# Introduction to Spark

In this notebook, you will be introduced to the Apache Spark libary for big data processing. In order to use this notebook, you must openit with `pyspark` rather than `ipython` or `jupyter`. `pyspark` will automatically load some of the Spark internals for you. In particular, the variable `sc` is a Spark context. Check that it is correctly initialised:

In [1]:
print sc
print "Ready to go!"

<pyspark.context.SparkContext object at 0x7ff6921d1990>
Ready to go!


You will use `matplotlib` and `numpy` to diplay summary graphs of the datasets you are analysing. Load these libraries.

In [2]:
import numpy as np
import matplotlib.pyplot as plt
%matplotlib inline



### Learning activity: Create RDDs

To analyse large datasets using Spark you will load them into Resilient Distributed Datasets (RDDs). There are a number of ways in which you can create RDDs. Use the `parallelize()` function to create one from a Python collection, and use the `textFile()` function to create an RDD from the file `war-and-peace.txt`. 

In [3]:
rdd = sc.parallelize([1,2,3,4])
print rdd

ParallelCollectionRDD[0] at parallelize at PythonRDD.scala:475


In [4]:
lines = sc.textFile("war-and-peace.txt")

### Learning activity: Basic RDD manipulation

Print the number of lines in War and Peace, and the first 15 lines using the functions `count()` and `take()`.

In [5]:
print "War and Peace has %d lines." % lines.count()
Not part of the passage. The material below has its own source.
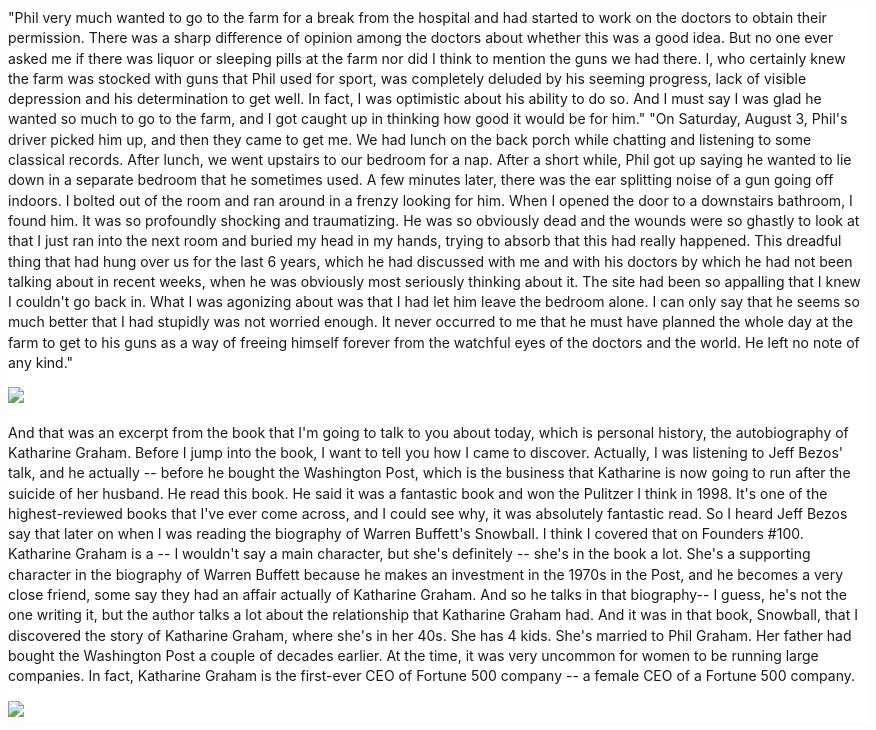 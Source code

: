 "Phil very much wanted to go to the farm for a break from the hospital and had started to work on the doctors to obtain their permission. There was a sharp difference of opinion among the doctors about whether this was a good idea. But no one ever asked me if there was liquor or sleeping pills at the farm nor did I think to mention the guns we had there. I, who certainly knew the farm was stocked with guns that Phil used for sport, was completely deluded by his seeming progress, lack of visible depression and his determination to get well. In fact, I was optimistic about his ability to do so. And I must say I was glad he wanted so much to go to the farm, and I got caught up in thinking how good it would be for him." "On Saturday, August 3, Phil's driver picked him up, and then they came to get me. We had lunch on the back porch while chatting and listening to some classical records. After lunch, we went upstairs to our bedroom for a nap. After a short while, Phil got up saying he wanted to lie down in a separate bedroom that he sometimes used. A few minutes later, there was the ear splitting noise of a gun going off indoors. I bolted out of the room and ran around in a frenzy looking for him. When I opened the door to a downstairs bathroom, I found him. It was so profoundly shocking and traumatizing. He was so obviously dead and the wounds were so ghastly to look at that I just ran into the next room and buried my head in my hands, trying to absorb that this had really happened. This dreadful thing that had hung over us for the last 6 years, which he had discussed with me and with his doctors by which he had not been talking about in recent weeks, when he was obviously most seriously thinking about it. The site had been so appalling that I knew I couldn't go back in. What I was agonizing about was that I had let him leave the bedroom alone. I can only say that he seems so much better that I had stupidly was not worried enough. It never occurred to me that he must have planned the whole day at the farm to get to his guns as a way of freeing himself forever from the watchful eyes of the doctors and the world. He left no note of any kind."

![](https://www.foundersnotes.com/static/images/new_icons/chevron-down-alt-thin.svg)

And that was an excerpt from the book that I'm going to talk to you about today, which is personal history, the autobiography of Katharine Graham. Before I jump into the book, I want to tell you how I came to discover. Actually, I was listening to Jeff Bezos' talk, and he actually -- before he bought the Washington Post, which is the business that Katharine is now going to run after the suicide of her husband. He read this book. He said it was a fantastic book and won the Pulitzer I think in 1998. It's one of the highest-reviewed books that I've ever come across, and I could see why, it was absolutely fantastic read. So I heard Jeff Bezos say that later on when I was reading the biography of Warren Buffett's Snowball. I think I covered that on Founders #100. Katharine Graham is a -- I wouldn't say a main character, but she's definitely -- she's in the book a lot. She's a supporting character in the biography of Warren Buffett because he makes an investment in the 1970s in the Post, and he becomes a very close friend, some say they had an affair actually of Katharine Graham. And so he talks in that biography-- I guess, he's not the one writing it, but the author talks a lot about the relationship that Katharine Graham had. And it was in that book, Snowball, that I discovered the story of Katharine Graham, where she's in her 40s. She has 4 kids. She's married to Phil Graham. Her father had bought the Washington Post a couple of decades earlier. At the time, it was very uncommon for women to be running large companies. In fact, Katharine Graham is the first-ever CEO of Fortune 500 company -- a female CEO of a Fortune 500 company.

![](https://www.foundersnotes.com/static/images/new_icons/chevron-down-alt-thin.svg)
War and Peace has 54223 lines.


In [6]:
for line in lines.take(15):
    print line

                                      1869
                                 WAR AND PEACE
                                 by Leo Tolstoy
BK1
                                 BOOK ONE: 1805
BK1|CH1
  CHAPTER I

  "Well, Prince, so Genoa and Lucca are now just family estates of the
Buonapartes. But I warn you, if you don't tell me that this means war,
if you still try to defend the infamies and horrors perpetrated by
that Antichrist- I really believe he is Antichrist- I will have
nothing more to do with you and you are no longer my friend, no longer
my 'faithful slave,' as you call yourself! But how do you do? I see
I have frightened you- sit down and tell me all the news."


### Learning activity: `filter()` and `map()` and `distinct()`

Lets apply some transformations onto RDDs. The following helper function will be useful to select the words from a line.

In [7]:
# A helper function to compute the list of words in a line of text
import re
def get_words(line):
    return re.compile('\w+').findall(line)

print get_words("This, is a test!")

['This', 'is', 'a', 'test']


Use `filter()` to count the number of lines which mention `war` and the number of lines which mention `peace`.

In [8]:
# How often are war and peace mentioned?
warLines = lines.filter(lambda line: "war" in get_words(line))
print "There are %d lines mentioning war." % warLines.count()

peaceLines = lines.filter(lambda line: "peace" in get_words(line))
print "There are %d lines mentioning peace." % peaceLines.count()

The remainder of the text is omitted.